REDSHIFT: True # Use redshift info when classifying. Defaults to True.
NORM: cosmo_quantile # How to normalise LCs. Other options are "perfilter", "cosmo", "global" or "cosmo_quantile".
CYCLIC: True # Defaults to True for vanilla and variational model
SEED: 0 # Sets random seed. Defaults to 0.
LIST_FILTERS: ['G', 'R', 'I', 'Z'] # What filters are present in the data, defaults to ['g', 'r', 'i', 'z']
SNTYPES: "/path/to/sntypes.txt" # Path to a file which lists the sn type mapping to be used. Example syntax for this can be found at https://github.com/LSSTDESC/plasticc_alerts/blob/main/Examples/plasticc_schema/elasticc_origmap.txt. Alternatively, yaml dictionaries can be used to specify each sn type individually.
Pippin also allows for supernnova input yaml files to be passed, instead of having to define all of the options in the Pippin input yaml. This is done via:
OPTS:
DATA_YML: path/to/data_input.yml
CLASSIFICATION_YML: path/to/classification_input.yml
Example input yaml files can be found here, with the important variation that you must have:
raw_dir: RAW_DIR
dump_dir: DUMP_DIR
done_file: DONE_FILE
So that Pippin can automatically replace these with the appropriate directories.

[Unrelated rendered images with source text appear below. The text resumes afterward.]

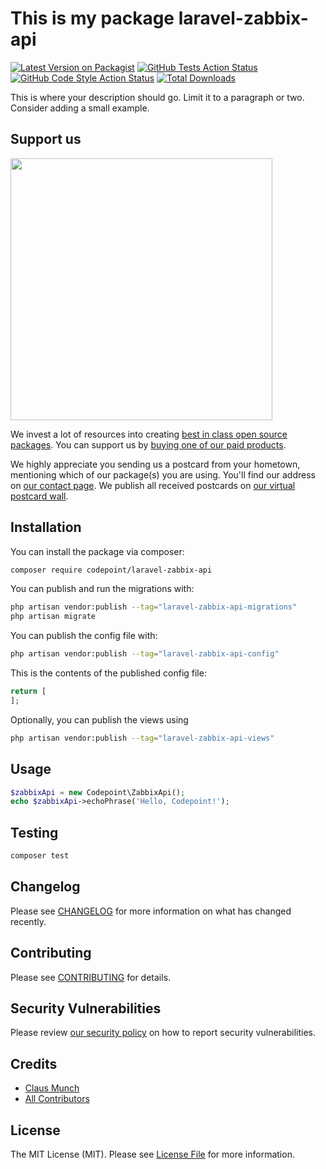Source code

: # This is my package laravel-zabbix-api

[![Latest Version on Packagist](https://img.shields.io/packagist/v/codepoint/laravel-zabbix-api.svg?style=flat-square)](https://packagist.org/packages/codepoint/laravel-zabbix-api)
[![GitHub Tests Action Status](https://img.shields.io/github/actions/workflow/status/codepoint/laravel-zabbix-api/run-tests.yml?branch=main&label=tests&style=flat-square)](https://github.com/codepoint/laravel-zabbix-api/actions?query=workflow%3Arun-tests+branch%3Amain)
[![GitHub Code Style Action Status](https://img.shields.io/github/actions/workflow/status/codepoint/laravel-zabbix-api/fix-php-code-style-issues.yml?branch=main&label=code%20style&style=flat-square)](https://github.com/codepoint/laravel-zabbix-api/actions?query=workflow%3A"Fix+PHP+code+style+issues"+branch%3Amain)
[![Total Downloads](https://img.shields.io/packagist/dt/codepoint/laravel-zabbix-api.svg?style=flat-square)](https://packagist.org/packages/codepoint/laravel-zabbix-api)

This is where your description should go. Limit it to a paragraph or two. Consider adding a small example.

## Support us

[<img src="https://github-ads.s3.eu-central-1.amazonaws.com/laravel-zabbix-api.jpg?t=1" width="419px" />](https://spatie.be/github-ad-click/laravel-zabbix-api)

We invest a lot of resources into creating [best in class open source packages](https://spatie.be/open-source). You can support us by [buying one of our paid products](https://spatie.be/open-source/support-us).

We highly appreciate you sending us a postcard from your hometown, mentioning which of our package(s) you are using. You'll find our address on [our contact page](https://spatie.be/about-us). We publish all received postcards on [our virtual postcard wall](https://spatie.be/open-source/postcards).

## Installation

You can install the package via composer:

```bash
composer require codepoint/laravel-zabbix-api
```

You can publish and run the migrations with:

```bash
php artisan vendor:publish --tag="laravel-zabbix-api-migrations"
php artisan migrate
```

You can publish the config file with:

```bash
php artisan vendor:publish --tag="laravel-zabbix-api-config"
```

This is the contents of the published config file:

```php
return [
];
```

Optionally, you can publish the views using

```bash
php artisan vendor:publish --tag="laravel-zabbix-api-views"
```

## Usage

```php
$zabbixApi = new Codepoint\ZabbixApi();
echo $zabbixApi->echoPhrase('Hello, Codepoint!');
```

## Testing

```bash
composer test
```

## Changelog

Please see [CHANGELOG](CHANGELOG.md) for more information on what has changed recently.

## Contributing

Please see [CONTRIBUTING](CONTRIBUTING.md) for details.

## Security Vulnerabilities

Please review [our security policy](../../security/policy) on how to report security vulnerabilities.

## Credits

- [Claus Munch](https://github.com/ClausMunch)
- [All Contributors](../../contributors)

## License

The MIT License (MIT). Please see [License File](LICENSE.md) for more information.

The SNIRF classifier is a random forest running off SALT2 summary
statistics. You can specify which features it gets to train on, which has a large impact on performance. After training,
there should be a model.pkl
in the output directory. You can specify one like so:
CLASSIFICATION:
SNIRF_TEST:
CLASSIFIER: SnirfClassifier
MODE: predict
OPTS:
MODEL: SNIRF_TRAIN
FITOPT: some_label # Optional FITOPT to use. Match the label. Defaults to no FITOPT
FEATURES: x1 c zHD x1ERR cERR PKMJDERR # Columns to use. Defaults are shown. Check FITRES for options.
N_ESTIMATORS: 100 # Number of trees in forest
MIN_SAMPLES_SPLIT: 5 # Min number of samples to split a node on
MIN_SAMPLES_LEAF: 1 # Minimum number samples in leaf node
MAX_DEPTH: 0 # Max depth of tree. 0 means auto, which means as deep as it wants.
Similar to SNIRF, NN trains on SALT2 summary statistics using a basic Nearest Neighbour algorithm from sklearn.
It will produce a model.pkl
file in its output directory when trained. You can configure it as per SNIRF:
CLASSIFICATION:
NN_TEST:
CLASSIFIER: NearestNeighborPyClassifier
MODE: predict
OPTS:
MODEL: NN_TRAIN
FITOPT: some_label # Optional FITOPT to use. Match the label. Defaults to no FITOPT
FEATURES: zHD x1 c cERR x1ERR COV_x1_c COV_x1_x0 COV_c_x0 PKMJDERR # Columns to use. Defaults are shown.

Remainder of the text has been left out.